The answer lies in our ability to do two things very quickly: partner with our clients on new product ideas and then kill them quickly when they fail to work as planned. Perhaps it is our study of the failures that is most helpful here. Failure actually is good, if you can learn something from it that helps you avoid making the same mistake in the future.
A sober analysis of failure is very hard to do. It is painful and our human nature quickly intercedes to justify it. You all know the stories of the three letters given to a new executive by the one they are replacing. He says to open them in the order noted as he finds himself in trouble. The first letter suggests he blame his predecessors. The second indicates he should blame his subordinates. And the third indicates he should write three letters.
Part of the problem is how we define failure. I really like part of that as suggested by Thomas Edison: “I haven’t failed, I’ve just found thousands of ways that don’t work.” That gets past some of the negative. However, it misses the deeper implications of failure which should teach us about things that can work. Think about it, 3M researchers found a glue that wouldn’t stick … and rather than declare that a failure defined a product set that could usefully use one called post-it notes. You can google the story for details.
We are living with some individuals who defy all odds of failure because they fail fast and learn from mistakes: Elon Musk, Jeff Bezos, and my favorite of course is Steve Jobs. None of these folks are “nice corporate style” individuals.
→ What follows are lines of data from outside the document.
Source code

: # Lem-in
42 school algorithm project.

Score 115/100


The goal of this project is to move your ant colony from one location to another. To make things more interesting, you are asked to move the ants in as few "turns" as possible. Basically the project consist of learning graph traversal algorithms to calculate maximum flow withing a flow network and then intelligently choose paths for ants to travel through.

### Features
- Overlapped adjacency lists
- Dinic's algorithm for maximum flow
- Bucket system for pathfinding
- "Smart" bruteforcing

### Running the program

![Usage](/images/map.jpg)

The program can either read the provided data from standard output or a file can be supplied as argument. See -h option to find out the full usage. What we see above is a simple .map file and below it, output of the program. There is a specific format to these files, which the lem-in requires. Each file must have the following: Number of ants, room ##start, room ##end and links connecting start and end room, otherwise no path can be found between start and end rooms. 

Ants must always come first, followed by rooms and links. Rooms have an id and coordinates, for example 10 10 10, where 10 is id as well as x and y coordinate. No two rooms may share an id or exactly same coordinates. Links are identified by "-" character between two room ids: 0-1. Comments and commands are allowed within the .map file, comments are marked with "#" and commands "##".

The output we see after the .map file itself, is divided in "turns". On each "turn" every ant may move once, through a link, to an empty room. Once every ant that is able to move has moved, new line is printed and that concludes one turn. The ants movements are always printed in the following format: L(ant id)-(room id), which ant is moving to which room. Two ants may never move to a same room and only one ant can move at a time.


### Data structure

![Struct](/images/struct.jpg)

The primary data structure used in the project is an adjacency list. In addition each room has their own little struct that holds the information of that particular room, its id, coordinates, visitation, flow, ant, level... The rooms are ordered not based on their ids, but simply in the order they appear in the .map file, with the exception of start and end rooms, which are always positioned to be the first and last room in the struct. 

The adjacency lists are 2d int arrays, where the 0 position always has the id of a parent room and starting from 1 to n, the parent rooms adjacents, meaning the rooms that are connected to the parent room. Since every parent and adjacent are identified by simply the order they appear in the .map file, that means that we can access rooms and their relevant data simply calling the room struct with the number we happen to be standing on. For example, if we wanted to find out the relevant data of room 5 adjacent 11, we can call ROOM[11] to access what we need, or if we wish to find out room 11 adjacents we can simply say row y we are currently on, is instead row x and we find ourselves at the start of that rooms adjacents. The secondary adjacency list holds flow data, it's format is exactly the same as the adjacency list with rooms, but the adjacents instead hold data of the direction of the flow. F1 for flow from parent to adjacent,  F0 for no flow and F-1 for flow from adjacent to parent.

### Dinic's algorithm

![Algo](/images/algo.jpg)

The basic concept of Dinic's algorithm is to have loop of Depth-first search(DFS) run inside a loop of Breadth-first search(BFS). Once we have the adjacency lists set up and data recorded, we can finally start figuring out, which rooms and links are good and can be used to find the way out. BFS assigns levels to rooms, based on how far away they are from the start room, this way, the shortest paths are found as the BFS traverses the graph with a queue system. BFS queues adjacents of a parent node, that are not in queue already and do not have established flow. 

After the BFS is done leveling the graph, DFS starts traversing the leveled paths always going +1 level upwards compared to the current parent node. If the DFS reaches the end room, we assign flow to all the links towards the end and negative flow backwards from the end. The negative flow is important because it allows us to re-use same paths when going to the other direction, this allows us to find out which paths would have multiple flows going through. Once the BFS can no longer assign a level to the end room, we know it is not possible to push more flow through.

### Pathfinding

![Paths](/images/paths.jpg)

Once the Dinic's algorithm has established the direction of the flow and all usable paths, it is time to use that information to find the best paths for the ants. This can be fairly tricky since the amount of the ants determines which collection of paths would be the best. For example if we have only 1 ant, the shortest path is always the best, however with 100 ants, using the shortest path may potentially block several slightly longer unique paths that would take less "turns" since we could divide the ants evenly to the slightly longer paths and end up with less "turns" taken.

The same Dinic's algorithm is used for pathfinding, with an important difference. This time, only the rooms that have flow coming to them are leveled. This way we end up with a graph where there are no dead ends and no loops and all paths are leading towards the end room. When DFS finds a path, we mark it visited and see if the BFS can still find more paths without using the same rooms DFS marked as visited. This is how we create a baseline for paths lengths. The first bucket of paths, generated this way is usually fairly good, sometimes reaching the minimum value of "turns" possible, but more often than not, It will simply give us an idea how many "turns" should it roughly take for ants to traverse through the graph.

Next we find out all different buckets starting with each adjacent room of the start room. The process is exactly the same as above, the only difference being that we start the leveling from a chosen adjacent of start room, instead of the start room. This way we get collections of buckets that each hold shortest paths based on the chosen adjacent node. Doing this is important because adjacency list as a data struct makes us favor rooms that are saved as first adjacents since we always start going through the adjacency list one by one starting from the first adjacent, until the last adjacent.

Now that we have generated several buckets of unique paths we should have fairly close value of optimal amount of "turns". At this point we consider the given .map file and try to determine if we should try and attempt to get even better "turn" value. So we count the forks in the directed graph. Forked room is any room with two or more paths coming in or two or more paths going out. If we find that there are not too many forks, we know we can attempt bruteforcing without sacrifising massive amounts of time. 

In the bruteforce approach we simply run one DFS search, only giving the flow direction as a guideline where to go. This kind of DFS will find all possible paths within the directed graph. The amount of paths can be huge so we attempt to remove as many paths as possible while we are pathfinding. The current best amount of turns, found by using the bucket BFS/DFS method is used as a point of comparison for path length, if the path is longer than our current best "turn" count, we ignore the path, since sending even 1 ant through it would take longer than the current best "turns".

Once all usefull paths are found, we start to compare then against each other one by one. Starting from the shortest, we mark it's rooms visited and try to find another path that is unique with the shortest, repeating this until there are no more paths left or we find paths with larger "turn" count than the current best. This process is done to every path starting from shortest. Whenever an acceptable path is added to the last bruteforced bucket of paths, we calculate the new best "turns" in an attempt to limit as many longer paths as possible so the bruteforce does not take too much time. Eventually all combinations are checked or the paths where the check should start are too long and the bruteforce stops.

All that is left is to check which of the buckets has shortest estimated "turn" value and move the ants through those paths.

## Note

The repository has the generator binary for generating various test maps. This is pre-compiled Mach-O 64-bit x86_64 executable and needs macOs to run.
They all break molds and in the case of Elon come frightening close to going to jail with his open microphone sloppiness. Stop evaluating people on their corporate look and feel. Think about the ones who fail fast and can always see how something that didn’t work can be the basis for something else that will work.
And, just because I feel Steve Jobs summed it up so well, here is his famous advice about all those crazy people we run into in life:
“Here’s to the crazy ones. The misfits. The rebels. The troublemakers. The round pegs in the square holes. The ones who see things differently. They’re not fond of rules. And they have no respect for the status quo. You can quote them, disagree with them, glorify or vilify them. About the only thing you can’t do is ignore them. Because they change things. They push the human race forward. And while some may see them as the crazy ones, we see genius. Because the people who are crazy enough to think they can change the world, are the ones who do.”
If you are trying to innovate, perhaps you are expecting this from the wrong people in your organization.